_WORK TO COMPLETE_
Set down, please, exactly the lines below that run from the line with "### JDK、JRE、JVM三者间的联系与区别" to the line with "2. 子类和父类含有相同的成员方法是，访问的是子类的成员方法", both lines included.

_Pictures paired with source code_

◇ ◇ ◇ ◇

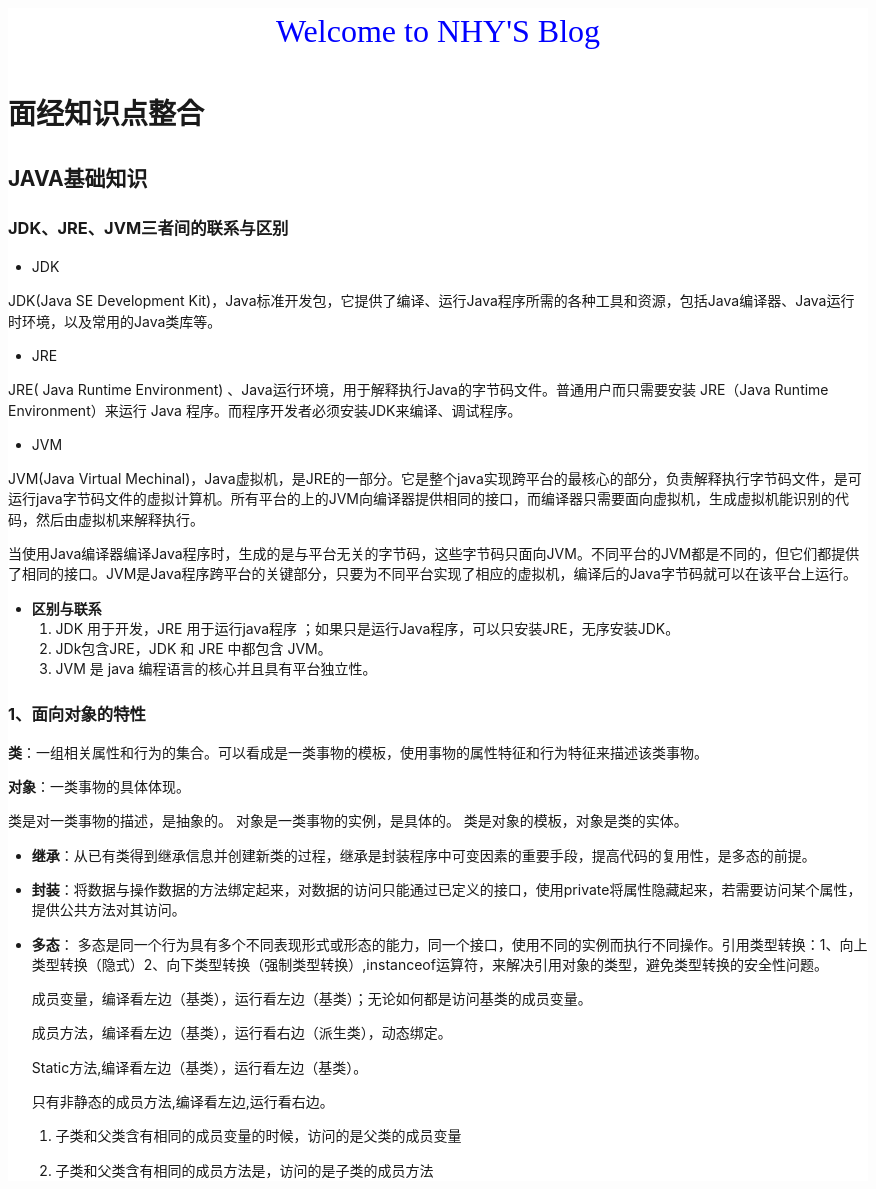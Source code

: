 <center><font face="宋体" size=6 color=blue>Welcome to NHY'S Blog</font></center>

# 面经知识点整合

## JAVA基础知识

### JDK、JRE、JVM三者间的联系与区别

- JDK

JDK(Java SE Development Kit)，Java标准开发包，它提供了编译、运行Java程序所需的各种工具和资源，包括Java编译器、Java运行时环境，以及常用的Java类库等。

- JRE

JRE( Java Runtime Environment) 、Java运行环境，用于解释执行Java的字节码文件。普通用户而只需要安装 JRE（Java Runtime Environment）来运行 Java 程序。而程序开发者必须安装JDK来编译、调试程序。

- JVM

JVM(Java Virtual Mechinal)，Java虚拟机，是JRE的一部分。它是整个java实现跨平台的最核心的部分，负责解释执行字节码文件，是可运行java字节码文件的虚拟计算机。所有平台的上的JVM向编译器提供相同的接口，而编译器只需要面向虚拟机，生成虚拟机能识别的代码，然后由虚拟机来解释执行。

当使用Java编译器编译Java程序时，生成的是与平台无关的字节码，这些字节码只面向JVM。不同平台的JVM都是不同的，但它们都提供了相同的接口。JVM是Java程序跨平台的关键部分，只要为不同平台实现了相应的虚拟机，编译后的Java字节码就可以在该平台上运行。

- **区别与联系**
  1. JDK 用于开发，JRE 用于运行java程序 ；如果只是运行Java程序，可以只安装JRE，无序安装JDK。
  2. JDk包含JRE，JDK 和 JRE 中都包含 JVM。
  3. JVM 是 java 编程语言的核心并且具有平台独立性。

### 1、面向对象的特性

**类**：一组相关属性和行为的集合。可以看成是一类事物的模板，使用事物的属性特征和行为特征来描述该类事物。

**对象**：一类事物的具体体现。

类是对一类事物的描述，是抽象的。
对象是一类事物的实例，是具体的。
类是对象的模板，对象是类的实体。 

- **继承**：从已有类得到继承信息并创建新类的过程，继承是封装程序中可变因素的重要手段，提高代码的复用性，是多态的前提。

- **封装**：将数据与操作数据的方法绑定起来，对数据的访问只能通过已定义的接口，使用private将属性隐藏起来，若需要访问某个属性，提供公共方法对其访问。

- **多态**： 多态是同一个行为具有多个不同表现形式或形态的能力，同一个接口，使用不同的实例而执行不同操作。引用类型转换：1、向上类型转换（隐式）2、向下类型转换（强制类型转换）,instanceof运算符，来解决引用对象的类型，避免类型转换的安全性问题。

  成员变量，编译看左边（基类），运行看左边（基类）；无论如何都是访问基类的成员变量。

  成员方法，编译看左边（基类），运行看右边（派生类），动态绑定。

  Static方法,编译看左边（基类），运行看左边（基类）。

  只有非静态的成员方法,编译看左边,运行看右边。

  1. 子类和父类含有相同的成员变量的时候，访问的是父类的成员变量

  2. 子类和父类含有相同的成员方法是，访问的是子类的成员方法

◇ ◇ ◇ ◇

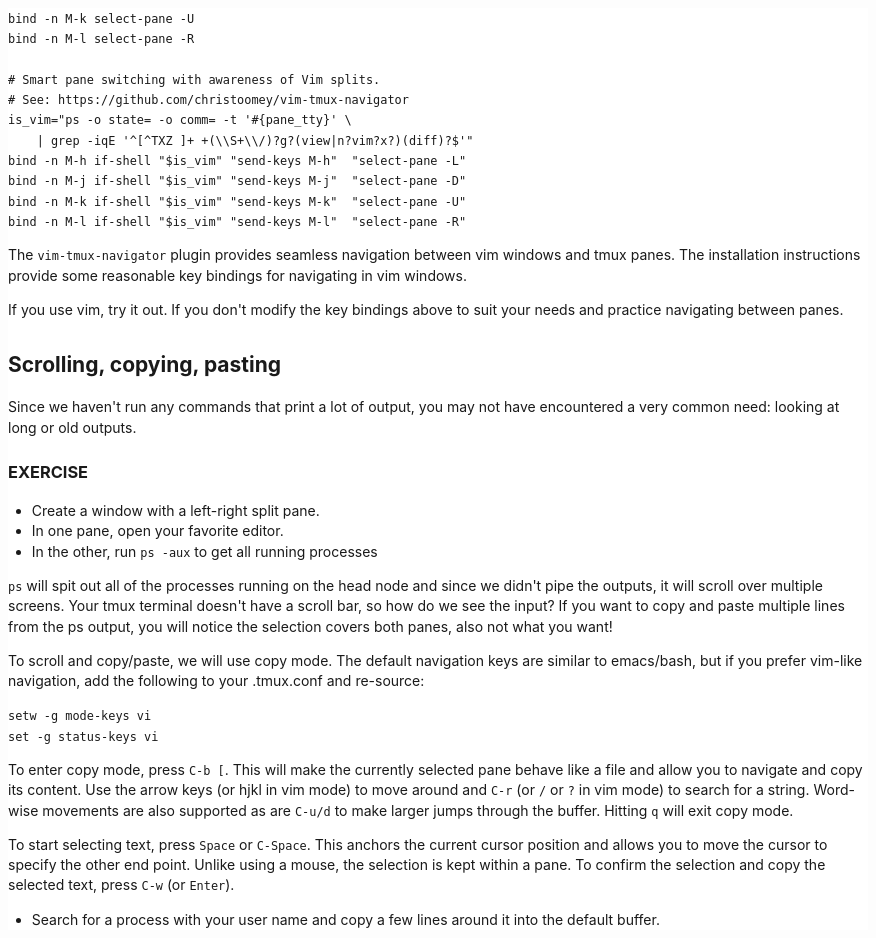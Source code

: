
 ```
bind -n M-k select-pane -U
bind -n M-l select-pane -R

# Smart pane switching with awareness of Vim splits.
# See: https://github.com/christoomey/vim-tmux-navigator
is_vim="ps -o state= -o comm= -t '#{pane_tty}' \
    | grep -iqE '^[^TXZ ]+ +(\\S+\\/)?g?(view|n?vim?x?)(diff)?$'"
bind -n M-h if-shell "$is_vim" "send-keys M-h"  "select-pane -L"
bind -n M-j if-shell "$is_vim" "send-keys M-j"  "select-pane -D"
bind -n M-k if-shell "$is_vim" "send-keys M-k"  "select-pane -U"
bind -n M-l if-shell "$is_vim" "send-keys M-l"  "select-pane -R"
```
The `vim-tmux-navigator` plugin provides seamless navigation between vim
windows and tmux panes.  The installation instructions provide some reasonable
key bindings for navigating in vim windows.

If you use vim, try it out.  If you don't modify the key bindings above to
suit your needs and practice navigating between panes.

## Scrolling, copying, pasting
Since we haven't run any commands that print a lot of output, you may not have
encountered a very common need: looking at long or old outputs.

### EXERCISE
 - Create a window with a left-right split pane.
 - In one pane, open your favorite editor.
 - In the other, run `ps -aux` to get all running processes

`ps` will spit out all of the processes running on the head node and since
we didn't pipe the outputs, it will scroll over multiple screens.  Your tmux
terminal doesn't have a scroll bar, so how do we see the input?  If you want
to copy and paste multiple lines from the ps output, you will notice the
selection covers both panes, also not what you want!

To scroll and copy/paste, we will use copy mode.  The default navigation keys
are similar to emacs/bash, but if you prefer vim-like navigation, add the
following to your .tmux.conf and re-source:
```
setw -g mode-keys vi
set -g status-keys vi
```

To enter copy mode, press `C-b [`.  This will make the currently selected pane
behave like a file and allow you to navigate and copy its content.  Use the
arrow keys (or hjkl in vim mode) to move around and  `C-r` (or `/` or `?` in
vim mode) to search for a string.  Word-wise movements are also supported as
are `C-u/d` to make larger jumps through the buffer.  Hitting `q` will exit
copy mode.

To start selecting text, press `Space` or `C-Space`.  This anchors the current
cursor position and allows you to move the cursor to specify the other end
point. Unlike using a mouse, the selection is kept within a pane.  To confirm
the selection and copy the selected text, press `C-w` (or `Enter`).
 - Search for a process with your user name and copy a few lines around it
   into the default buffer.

◇ ◇ ◇ ◇

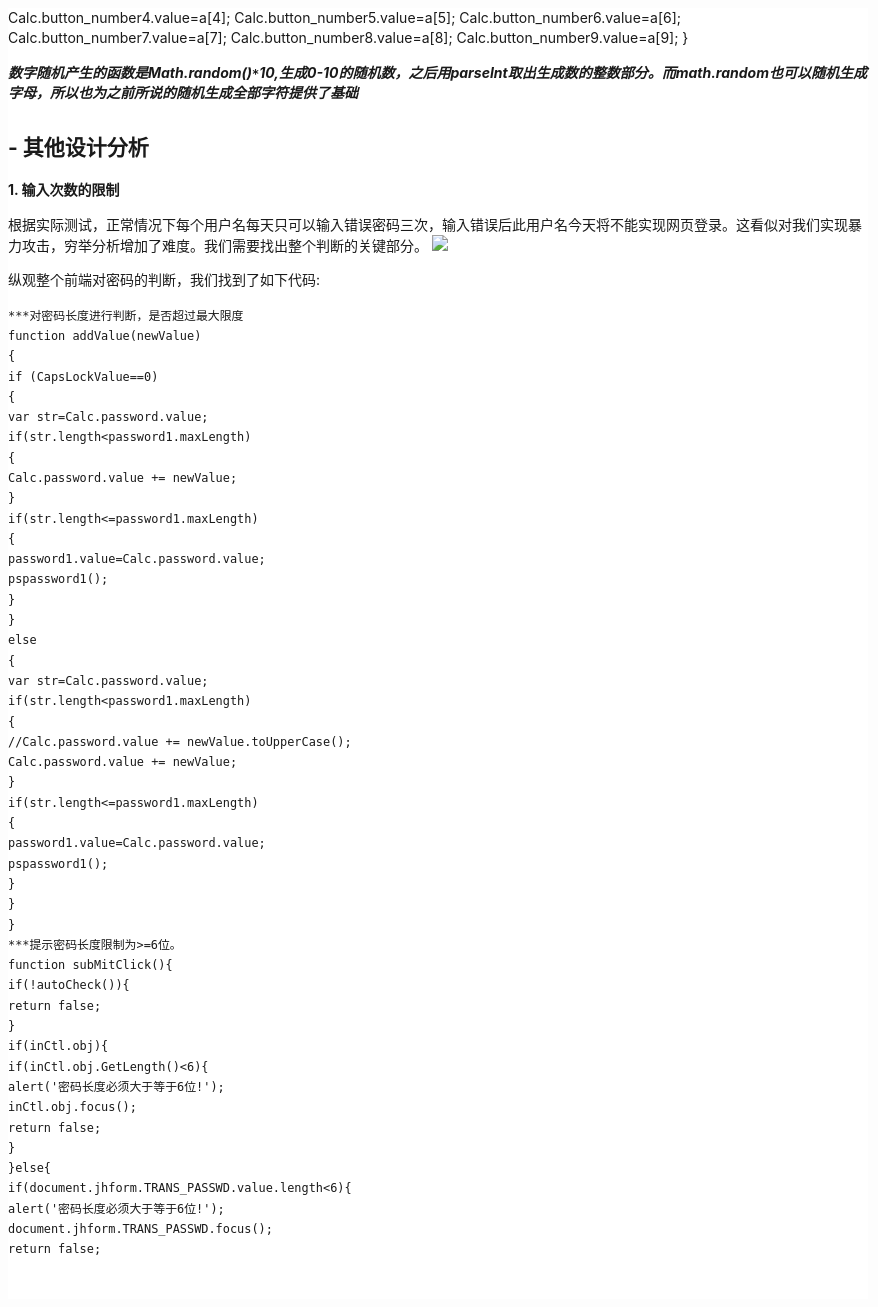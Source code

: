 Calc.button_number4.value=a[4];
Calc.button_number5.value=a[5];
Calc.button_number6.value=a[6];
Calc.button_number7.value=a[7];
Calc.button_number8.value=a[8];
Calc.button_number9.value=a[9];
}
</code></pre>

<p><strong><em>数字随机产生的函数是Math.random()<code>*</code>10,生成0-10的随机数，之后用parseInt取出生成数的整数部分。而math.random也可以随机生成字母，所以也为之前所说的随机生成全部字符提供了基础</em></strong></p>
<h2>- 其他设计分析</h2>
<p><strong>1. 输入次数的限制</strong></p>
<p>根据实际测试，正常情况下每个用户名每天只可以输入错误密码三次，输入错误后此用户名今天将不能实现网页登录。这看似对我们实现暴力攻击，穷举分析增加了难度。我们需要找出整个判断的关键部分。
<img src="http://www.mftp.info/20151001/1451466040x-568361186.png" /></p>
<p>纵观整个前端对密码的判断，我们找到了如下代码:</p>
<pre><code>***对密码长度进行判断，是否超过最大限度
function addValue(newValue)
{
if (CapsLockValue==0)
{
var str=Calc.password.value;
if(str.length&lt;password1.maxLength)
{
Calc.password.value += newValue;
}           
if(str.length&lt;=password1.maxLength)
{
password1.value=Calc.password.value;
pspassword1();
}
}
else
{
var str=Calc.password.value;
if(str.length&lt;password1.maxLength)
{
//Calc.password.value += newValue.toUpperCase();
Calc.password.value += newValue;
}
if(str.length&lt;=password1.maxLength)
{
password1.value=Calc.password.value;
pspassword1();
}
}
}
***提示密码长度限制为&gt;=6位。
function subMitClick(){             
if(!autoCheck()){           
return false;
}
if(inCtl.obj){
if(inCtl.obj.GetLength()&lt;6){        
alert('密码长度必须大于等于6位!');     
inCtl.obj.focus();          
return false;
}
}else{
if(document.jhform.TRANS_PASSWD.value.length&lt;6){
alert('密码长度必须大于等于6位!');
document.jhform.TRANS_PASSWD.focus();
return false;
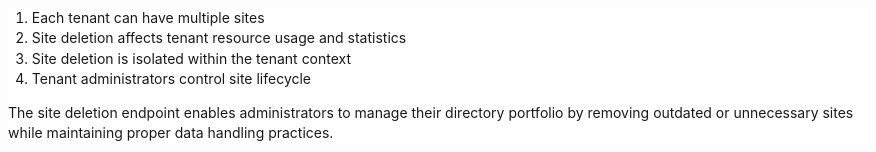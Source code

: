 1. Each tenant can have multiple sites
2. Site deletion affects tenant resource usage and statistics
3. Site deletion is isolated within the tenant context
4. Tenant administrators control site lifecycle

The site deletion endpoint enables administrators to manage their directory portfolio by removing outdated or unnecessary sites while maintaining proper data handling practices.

◇ ◇ ◇ ◇

_YOUR SOLUTION_
### JDK、JRE、JVM三者间的联系与区别

- JDK

JDK(Java SE Development Kit)，Java标准开发包，它提供了编译、运行Java程序所需的各种工具和资源，包括Java编译器、Java运行时环境，以及常用的Java类库等。

- JRE

JRE( Java Runtime Environment) 、Java运行环境，用于解释执行Java的字节码文件。普通用户而只需要安装 JRE（Java Runtime Environment）来运行 Java 程序。而程序开发者必须安装JDK来编译、调试程序。

- JVM

JVM(Java Virtual Mechinal)，Java虚拟机，是JRE的一部分。它是整个java实现跨平台的最核心的部分，负责解释执行字节码文件，是可运行java字节码文件的虚拟计算机。所有平台的上的JVM向编译器提供相同的接口，而编译器只需要面向虚拟机，生成虚拟机能识别的代码，然后由虚拟机来解释执行。

当使用Java编译器编译Java程序时，生成的是与平台无关的字节码，这些字节码只面向JVM。不同平台的JVM都是不同的，但它们都提供了相同的接口。JVM是Java程序跨平台的关键部分，只要为不同平台实现了相应的虚拟机，编译后的Java字节码就可以在该平台上运行。

- **区别与联系**
  1. JDK 用于开发，JRE 用于运行java程序 ；如果只是运行Java程序，可以只安装JRE，无序安装JDK。
  2. JDk包含JRE，JDK 和 JRE 中都包含 JVM。
  3. JVM 是 java 编程语言的核心并且具有平台独立性。

### 1、面向对象的特性

**类**：一组相关属性和行为的集合。可以看成是一类事物的模板，使用事物的属性特征和行为特征来描述该类事物。

**对象**：一类事物的具体体现。

类是对一类事物的描述，是抽象的。
对象是一类事物的实例，是具体的。
类是对象的模板，对象是类的实体。 

- **继承**：从已有类得到继承信息并创建新类的过程，继承是封装程序中可变因素的重要手段，提高代码的复用性，是多态的前提。

- **封装**：将数据与操作数据的方法绑定起来，对数据的访问只能通过已定义的接口，使用private将属性隐藏起来，若需要访问某个属性，提供公共方法对其访问。

- **多态**： 多态是同一个行为具有多个不同表现形式或形态的能力，同一个接口，使用不同的实例而执行不同操作。引用类型转换：1、向上类型转换（隐式）2、向下类型转换（强制类型转换）,instanceof运算符，来解决引用对象的类型，避免类型转换的安全性问题。

  成员变量，编译看左边（基类），运行看左边（基类）；无论如何都是访问基类的成员变量。

  成员方法，编译看左边（基类），运行看右边（派生类），动态绑定。

  Static方法,编译看左边（基类），运行看左边（基类）。

  只有非静态的成员方法,编译看左边,运行看右边。

  1. 子类和父类含有相同的成员变量的时候，访问的是父类的成员变量

  2. 子类和父类含有相同的成员方法是，访问的是子类的成员方法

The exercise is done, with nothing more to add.